Control over personal data is shifting back to data subjects, as the GDPR puts a great emphasis on data subject rights and requests.

The GDPR – which came into place in May 2018 – introduces dramatic rule changes for companies regarding the way they collect and store data, whilst offering individuals greater control over their personal data.

User rights are another important aspect impacted by the General Data Protection Regulation (GDPR).

What are the data subject rights according to the GDPR?

Notably, the legislation significantly alters how users can request access to data. Whereas companies were not previously obliged to show exactly what data they had collected about a particular person, individuals now have the right to submit a data subject request according to their rights, such as access to data the company has on them. The GDPR also eliminates the cost of subject access requests, which was previously set at a maximum of £10.  
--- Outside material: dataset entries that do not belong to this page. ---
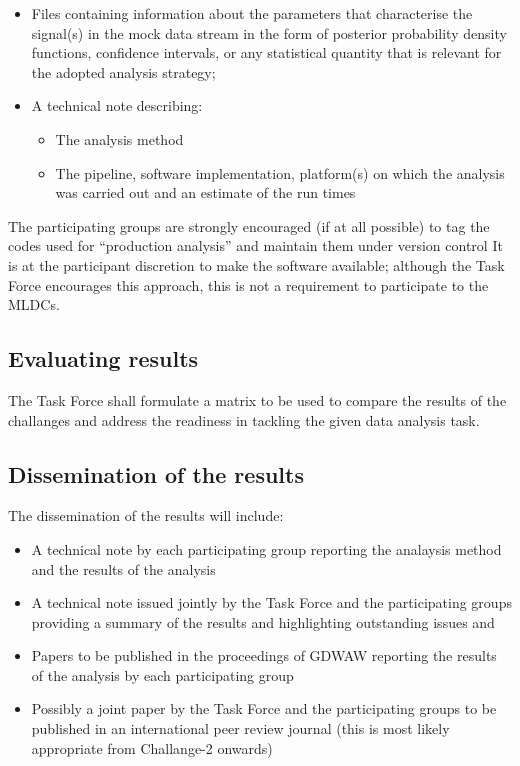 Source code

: \documentclass[11pt]{report}
\begin{document}
\begin{itemize}

\item Files containing information about the parameters that characterise the signal(s) in the mock data stream in the form of posterior probability density functions, confidence intervals, or any statistical quantity that is relevant for the adopted analysis strategy;

\item A technical note describing:
\begin{itemize}
\item The analysis method
\item The pipeline, software implementation, platform(s) on which the analysis was carried out and an estimate of the run times
\end{itemize}
\end{itemize}

The participating groups are strongly encouraged (if at all possible) to tag the codes used for ``production analysis'' and maintain them under version control
It is at the participant discretion to make the software available; although the Task Force encourages this approach, this is not a requirement to participate to the MLDCs.

\subsection{Evaluating results}

The Task Force shall formulate a matrix to be used to compare the results of the challanges and address the readiness in tackling the given data analysis task. 

\subsection{Dissemination of the results}

The dissemination of the results will include:
\begin{itemize}

\item A technical note by each participating group reporting the analaysis method and the results of the analysis

\item A technical note issued jointly by the Task Force and the participating groups providing a summary of the results and highlighting outstanding issues and

\item Papers to be published in the proceedings of GDWAW reporting the results of the analysis by each participating group

\item Possibly a joint paper by the Task Force and the participating groups to be published in an international peer review journal (this is most likely appropriate from Challange-2 onwards)

\end{itemize}
\end{document}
According to the GDPR, data subjects have the following rights:

Right of Access

Data subjects have the right to obtain confirmation as to whether or not personal data concerning them is processed, and, where that is the case, they have the right to request and get access to that personal data.

Right to be Forgotten

Officially called the "Right to Erasure”. In certain cases, data subjects have the right to obtain the erasure of their personal data.

Right to Data Portability

Data subjects have the right to receive from data controllers a structured format their personal data and they have the right to (let) transmit such personal data to another controller.

Right to Restriction of Processing

Under GDPR, data subjects have the right to obtain the restriction of processing, applicable for a certain period and/or for certain situations.

Right to Object

In certain cases, data subjects have the right to object to processing of their personal data, including with regards to profiling. They have the right to object to further processing of their personal data in so far as such data have been collected for direct marketing purposes.

Right to Rectification

Data subjects have the right to obtain the rectification of inaccurate personal data and they have the right to provide additional personal data to complete any incomplete personal data.

Right to Reject Automated Individual Decision-Making

Data subjects have the right to not be subject to a decision based solely on automated processing.

Data subject requests (DSR)

This legislative shift puts customers in the driving seat, something which holds a range of implications for companies with large banks of customer data. Today, companies need to be more transparent with the data they collect and they need to obtain explicit consent from the people they collect information from, or face big fines. GDPR obliges companies to confirm where data is being held, if they have deleted data, and what they will do with it. Previously it was often held in unsecured places and companies presumed that it was fine to simply take data.

Additionally, the GDPR requires companies to correct or erase a customer’s personal data upon request, according to their rights Individuals can also stop an organisation from processing their data after a certain amount of time, or for certain situations. Furthermore, businesses must comply if an individual files a complaint about the way their data is being used, or if they object to having their personal data processed for any other purpose than those originally stated at the time of consent.

Responding to data subject requests

Under the GDPR, companies also have less time to respond to data subject requests – one month instead of 40 calendar days. Failure to do so could result in a hefty fine of up to 4% of annual global revenue, or €20 million, depending on which figure is higher.

Following these legislative changes, businesses need to adjust in order to ensure they can quickly and efficiently respond to data subject rights and requests. This may sound like a time consuming and costly task, but it doesn’t have to be.

The rules of the game have changed. Today, setting up a robust system for managing user requests is not only crucial for avoiding financial penalties under the GDPR, it will also make sure that a business is seen as a transparent and trustworthy organisation.